City plans financing options for old elementary school demolition
MORRIS - The City of Morris hopes to finance the destruction of the old elementary school building using a combination of existing and new taxing districts.
The city will hold a public hearing on a recommendation to modify two existing Tax Increment Financing (TIF) districts and add a third district on Tuesday, Nov. 27 at 5:15 p.m.
When a TIF district is set up, the organizers establish the land that will be included in the district and set a project plan and budget for the district. In order to use TIF funds from the city's two existing districts, the city will need to modify their project plans and budget, said City Manager Blaine Hill.
The two existing districts - District 4 and District 8 - were used for Skyview Plaza and development near the Morris Fire Hall. The proposal also includes creating a new TIF district, District 15, to capture money generated on development at the old elementary school property.
The TIF money being generated by the existing districts won't be needed at the end of 2012 because the obligations for the district have been funded. The city could then, therefore, capture those funds, combine them with a new district on the old elementary school property, and generate money to finance a project there.
The TIF district proposal will also need to be approved by Stevens County and the Morris Area School District. Hill told the council he has already spoken to representatives from both municipalities.
"It's kind of a no-brainer for the school district because they got rid of a school building that they didn't have to pay to remove," said Hill. "This is a way for us to get that off of everybody's back and get that property back developing and doing good. ... That's going to help everybody."
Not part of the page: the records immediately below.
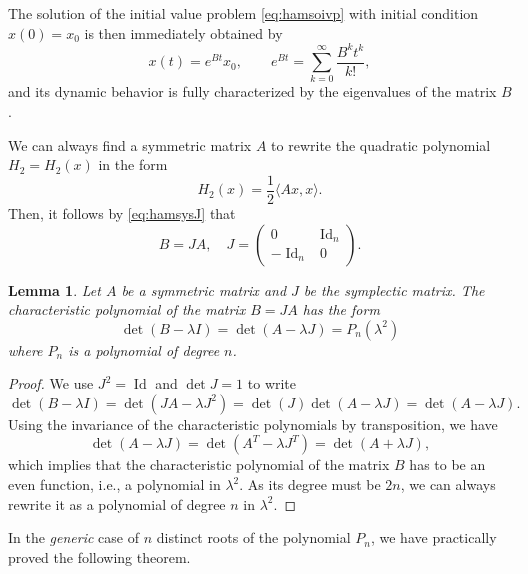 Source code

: \documentclass[english,fontsize=11pt,paper=a5,oneside]{scrbook}
\newcommand{\lag}{\langle}
\newcommand{\rag}{\rangle}
\DeclareMathOperator{\Id}{Id}
\newtheorem{lemma}[theorem]{Lemma}
\theoremstyle{definition}
\begin{document}
The solution of the initial value problem \eqref{eq:hamsoivp} with initial condition $x(0) = x_0$ is then immediately obtained by
\begin{equation}
  x(t) = e^{Bt} x_0, \qquad e^{Bt} = \sum_{k=0}^\infty \frac{B^k t^k}{k!},
\end{equation}
and its dynamic behavior is fully characterized by the eigenvalues of the matrix $B$.

We can always find a symmetric matrix $A$ to rewrite the quadratic polynomial $H_2 = H_2(x)$ in the form
\begin{equation}
  H_2(x) = \frac12 \lag Ax, x\rag.
\end{equation}
Then, it follows by \eqref{eq:hamsysJ} that
\begin{equation}
  B = J A, \quad J = \begin{pmatrix}
    0 & \Id_n \\-\Id_n&0
  \end{pmatrix}.
\end{equation}

\begin{lemma}\label{eq:lemmaCP}
  Let $A$ be a symmetric matrix and $J$ be the symplectic matrix.
  The characteristic polynomial of the matrix $B=JA$ has the form
  \begin{equation}
    \det(B-\lambda I) = \det(A-\lambda J) = P_n(\lambda^2)
  \end{equation}
  where $P_n$ is a polynomial of degree $n$.
\end{lemma}
\begin{proof}
  We use $J^2 = \Id$ and $\det J= 1$ to write
  \begin{equation}
    \det(B-\lambda I) = \det(JA - \lambda J^2) = \det(J) \det(A-\lambda J) = \det(A-\lambda J).
  \end{equation}
  Using the invariance of the characteristic polynomials by transposition, we have
  \begin{equation}
    \det(A-\lambda J) = \det(A^T -\lambda J^T) = \det(A + \lambda J),
  \end{equation}
  which implies that the characteristic polynomial of the matrix $B$ has to be an even function, i.e., a polynomial in $\lambda^2$.
  As its degree must be $2n$, we can always rewrite it as a polynomial of degree $n$ in $\lambda^2$.
\end{proof}

In the \emph{generic} case of $n$ distinct roots of the polynomial $P_n$, we have practically proved the following theorem.
\end{document}
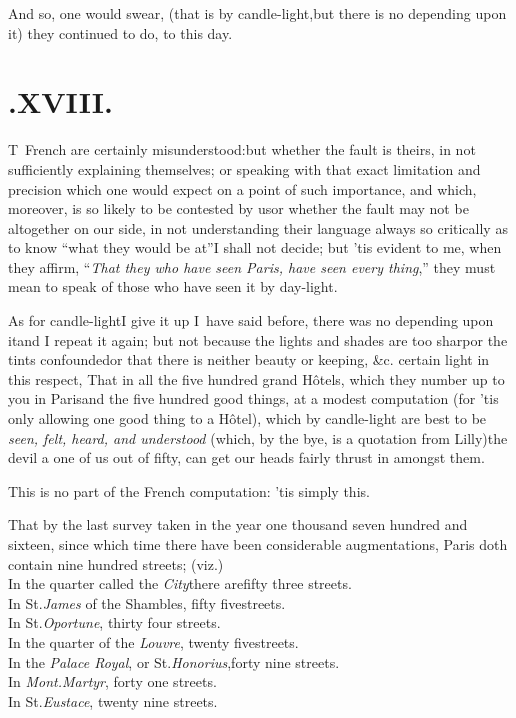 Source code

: \documentclass{article}
\begin{document}
\tsk And so, one would swear, (that is by candle-light,\tsk but there is no depending
upon it) they continued to do, to this day.

\newpage
\section{.\enspace XVIII.}

\lettrine{T}{\,} French are certainly misunderstood:\tsh but whether the fault is theirs,
in not sufficiently explaining themselves; or speaking with that exact limitation
and precision which one would expect on a point of such importance, and which,
moreover, is so likely to be contested by us\tsh or whether the fault may not be
altogether on our side, in not understanding their language always so critically as
to know “what they would be at”\tsh I shall not decide; but ’tis evident to me, when
they affirm, “\textit{That they who have seen Paris, have seen every thing},” they
must mean to speak of those who have seen it by day-light.

\newpage
As for candle-light\tsk I give it up\tsh{} I~have said
before, there was no depending upon it\tsk and I repeat it again;
but not because the lights and shades are too sharp\tsk or the
tints confounded\tsk or that there is neither beauty or keeping,
\&c.\break
{}
certain light in this respect, That in all the five
hundred grand Hôtels, which they number up to you in
Paris\tsk and the five hundred good things, at a modest
computation (for ’tis only allowing one good thing to a
Hôtel), which by candle-light are best to be \textit{seen, felt,
heard, and understood} (which, by the bye, is a quotation
from Lilly)\tsh the devil a one of us out of fifty,
can get our heads fairly thrust in amongst them.

\newpage
This is no part of the French computation: ’tis
simply this.

\def\bnq{\break\null\quad}
That by the last survey taken in the year one thousand seven
hundred and sixteen, since which time there have been considerable
augmentations, Paris doth contain nine hundred streets;
(viz.)\\[2pt]
In the quarter called the \textit{City}\tsk there are\break\null\quad fifty three streets.\\
In St.\@ \textit{James} of the Shambles, fifty five\break\null\quad streets.\\
In St.\@ \textit{Oportune}, thirty four streets.\\
In the quarter of the \textit{Louvre}, twenty five\break\null\quad streets.\\
In the \textit{Palace Royal}, or St.\@ \textit{Honorius},\break\null\quad forty nine streets.\\
In \textit{Mont.\@ Martyr}, forty one streets.\\
In St.\@ \textit{Eustace}, twenty nine streets.
\end{document}
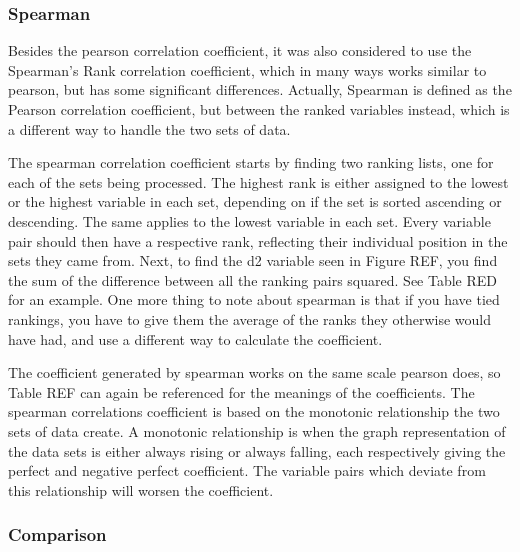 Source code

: \subsubsection{Spearman}

Besides the pearson correlation coefficient, it was also considered to use the Spearman’s Rank correlation coefficient, which in many ways works similar to pearson, but has some significant differences. Actually, Spearman is defined as the Pearson correlation coefficient, but between the ranked variables instead, which is a different way to handle the two sets of data.



The spearman correlation coefficient starts by finding two ranking lists, one for each of the sets being processed. The highest rank is either assigned to the lowest or the highest variable in each set, depending on if the set is sorted ascending or descending. The same applies to the lowest variable in each set. Every variable pair should then have a respective rank, reflecting their individual position in the sets they came from. Next, to find the d2 variable seen in Figure REF, you find the sum of the difference between all the ranking pairs squared. See Table RED for an example. One more thing to note about spearman is that if you have tied rankings, you have to give them the average of the ranks they otherwise would have had, and use a different way to calculate the coefficient.



The coefficient generated by spearman works on the same scale pearson does, so Table REF can again be referenced for the meanings of the coefficients. The spearman correlations coefficient is based on the monotonic relationship the two sets of data create. A monotonic relationship is when the graph representation of the data sets is either always rising or always falling, each respectively giving the perfect and negative perfect coefficient. The variable pairs which deviate from this relationship will worsen the coefficient.

\subsubsection{Comparison}

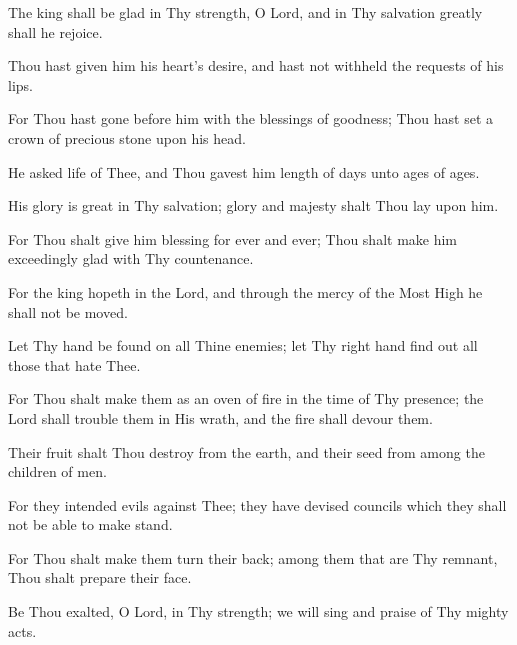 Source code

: The king shall be glad in Thy strength, O Lord, and in Thy salvation greatly shall he rejoice.

Thou hast given him his heart's desire, and hast not withheld the requests of his lips.

For Thou hast gone before him with the blessings of goodness; Thou hast set a crown of precious stone upon his head.

He asked life of Thee, and Thou gavest him length of days unto ages of ages.

His glory is great in Thy salvation; glory and majesty shalt Thou lay upon him.

For Thou shalt give him blessing for ever and ever; Thou shalt make him exceedingly glad with Thy countenance.

For the king hopeth in the Lord, and through the mercy of the Most High he shall not be moved.

Let Thy hand be found on all Thine enemies; let Thy right hand find out all those that hate Thee.

For Thou shalt make them as an oven of fire in the time of Thy presence; the Lord shall trouble them in His wrath, and the fire shall devour them.

Their fruit shalt Thou destroy from the earth, and their seed from among the children of men.

For they intended evils against Thee; they have devised councils which they shall not be able to make stand.

For Thou shalt make them turn their back; among them that are Thy remnant, Thou shalt prepare their face.

Be Thou exalted, O Lord, in Thy strength; we will sing and praise of Thy mighty acts.
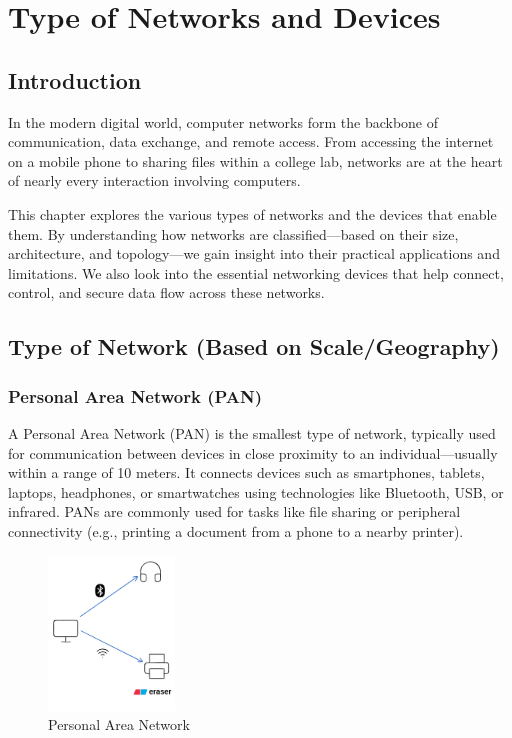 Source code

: \chapter{Type of Networks and Devices}

\section{Introduction}
In the modern digital world, computer networks form the backbone of communication, data exchange, and remote access. From accessing the internet on a mobile phone to sharing files within a college lab, networks are at the heart of nearly every interaction involving computers.

This chapter explores the various types of networks and the devices that enable them. By understanding how networks are classified—based on their size, architecture, and topology—we gain insight into their practical applications and limitations. We also look into the essential networking devices that help connect, control, and secure data flow across these networks.

\section{Type of Network (Based on Scale/Geography)}

\subsection{Personal Area Network (PAN)}
A Personal Area Network (PAN) is the smallest type of network, typically used for communication between devices in close proximity to an individual—usually within a range of 10 meters. It connects devices such as smartphones, tablets, laptops, headphones, or smartwatches using technologies like Bluetooth, USB, or infrared. PANs are commonly used for tasks like file sharing or peripheral connectivity (e.g., printing a document from a phone to a nearby printer).

\begin{figure}[H]
    \centering
    \includegraphics[width=0.3\textwidth]{images/chapter2/pan.png}
    \caption{Personal Area Network}
    \label{fig:pan}
\end{figure}


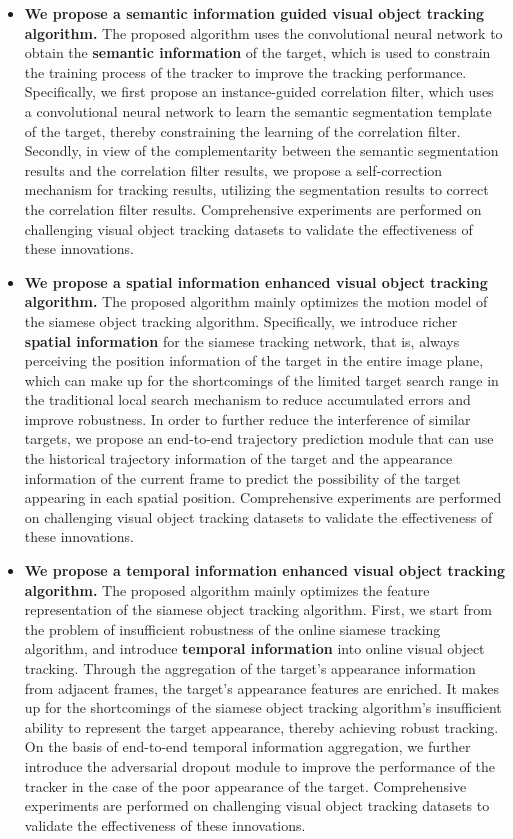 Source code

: \begin{itemize}
\item{\textbf{We propose a semantic information guided visual object tracking algorithm.} The proposed algorithm uses the convolutional neural network to obtain the \textbf{semantic information} of the target, which is used to constrain the training process of the tracker to improve the tracking performance. Specifically, we first propose an instance-guided correlation filter, which uses a convolutional neural network to learn the semantic segmentation template of the target, thereby constraining the learning of the correlation filter. Secondly, in view of the complementarity between the semantic segmentation results and the correlation filter results, we propose a self-correction mechanism for tracking results, utilizing the segmentation results to correct the correlation filter results. Comprehensive experiments are performed on challenging visual object tracking datasets to validate the effectiveness of these innovations.}

\item{\textbf{We propose a spatial information enhanced visual object tracking algorithm.} The proposed algorithm mainly optimizes the motion model of the siamese object tracking algorithm. Specifically, we introduce richer \textbf{spatial information} for the siamese tracking network, that is, always perceiving the position information of the target in the entire image plane, which can make up for the shortcomings of the limited target search range in the traditional local search mechanism to reduce accumulated errors and improve robustness. In order to further reduce the interference of similar targets, we propose an end-to-end trajectory prediction module that can use the historical trajectory information of the target and the appearance information of the current frame to predict the possibility of the target appearing in each spatial position. Comprehensive experiments are performed on challenging visual object tracking datasets to validate the effectiveness of these innovations.}

\item{\textbf{We propose a temporal information enhanced visual object tracking algorithm.} The proposed algorithm mainly optimizes the feature representation of the siamese object tracking algorithm. First, we start from the problem of insufficient robustness of the online siamese tracking algorithm, and introduce \textbf{temporal information} into online visual object tracking. Through the aggregation of the target's appearance information from adjacent frames, the target's appearance features are enriched. It makes up for the shortcomings of the siamese object tracking algorithm's insufficient ability to represent the target appearance, thereby achieving robust tracking. On the basis of end-to-end temporal information aggregation, we further introduce the adversarial dropout module to improve the performance of the tracker in the case of the poor appearance of the target. Comprehensive experiments are performed on challenging visual object tracking datasets to validate the effectiveness of these innovations.}


\end{itemize}
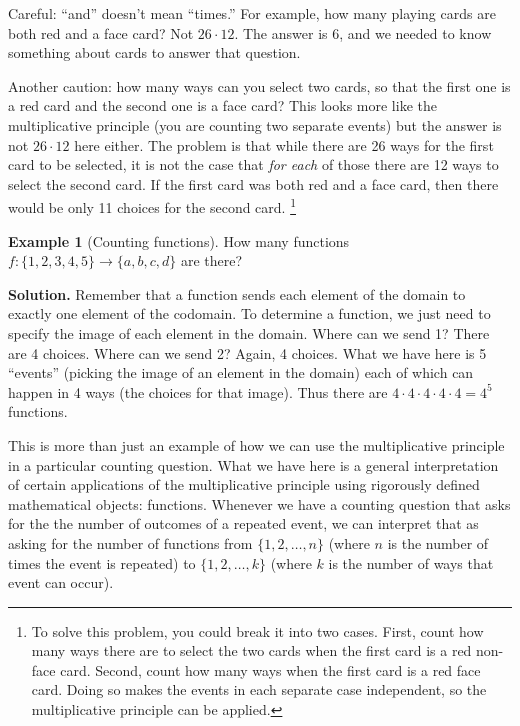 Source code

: \documentclass[10pt,]{book}
\theoremstyle{plain}
\theoremstyle{definition}
\theoremstyle{definition}
\newtheorem{example}[theorem]{Example}
\theoremstyle{definition}
\theoremstyle{definition}
\numberwithin{equation}{chapter}
\begin{document}
\hypertarget{p-693}{}%
Careful: ``and'' doesn't mean ``times.'' For example, how many playing cards are both red and a face card? Not \(26 \cdot 12\). The answer is 6, and we needed to know something about cards to answer that question.%
\par
\hypertarget{p-694}{}%
Another caution: how many ways can you select two cards, so that the first one is a red card and the second one is a face card? This looks more like the multiplicative principle (you are counting two separate events) but the answer is not \(26 \cdot 12\) here either. The problem is that while there are 26 ways for the first card to be selected, it is not the case that \emph{for each} of those there are 12 ways to select the second card. If the first card was both red and a face card, then there would be only 11 choices for the second card. \footnote{To solve this problem, you could break it into two cases. First, count how many ways there are to select the two cards when the first card is a red non-face card. Second, count how many ways when the first card is a red face card. Doing so makes the events in each separate case independent, so the multiplicative principle can be applied.\label{fn-5}}%
\begin{example}[Counting functions]\label{example-counting-functions-all}
\hypertarget{p-695}{}%
How many functions \(f:\{1,2,3,4,5\} \to \{a,b,c,d\}\) are there?%
\par\smallskip%
\noindent\textbf{Solution.}\hypertarget{solution-79}{}\quad%
\hypertarget{p-696}{}%
Remember that a function sends each element of the domain to exactly one element of the codomain.  To determine a function, we just need to specify the image of each element in the domain.  Where can we send 1?  There are 4 choices.  Where can we send 2?  Again, 4 choices.  What we have here is 5 ``events'' (picking the image of an element in the domain) each of which can happen in 4 ways (the choices for that image).  Thus there are \(4 \cdot 4 \cdot 4 \cdot 4 \cdot 4 = 4^5\) functions.%
\par
\hypertarget{p-697}{}%
This is more than just an example of how we can use the multiplicative principle in a particular counting question.  What we have here is a general interpretation of certain applications of the multiplicative principle using rigorously defined mathematical objects: functions.  Whenever we have a counting question that asks for the the number of outcomes of a repeated event, we can interpret that as asking for the number of functions from \(\{1,2,\ldots, n\}\) (where \(n\) is the number of times the event is repeated) to  \(\{1,2,\ldots,k\}\) (where \(k\) is the number of ways that event can occur).%
\end{example}
\typeout{************************************************}
\typeout{************************************************}
\end{document}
The council approved a new drug and alcohol policy for city transit employees. The city now has a zero tolerance policy for drivers found to be using drugs or alcohol while driving, a policy that is more in line with federal standards.
"The policy that we have right now is kind of a combination of zero tolerance and second chance - many, many things already are zero tolerance in the current policy," said City Finance Director Deb Raasch. "We felt that because it's transit, you're driving people around, that safety was number one and that it should be changed."
The Morris Police Department had identified unlicensed junked cars that need to be removed and has sent letters to owners.
"If they aren't removed, then the cars will be towed away like we do with snow removal," Hill told the council in a memo.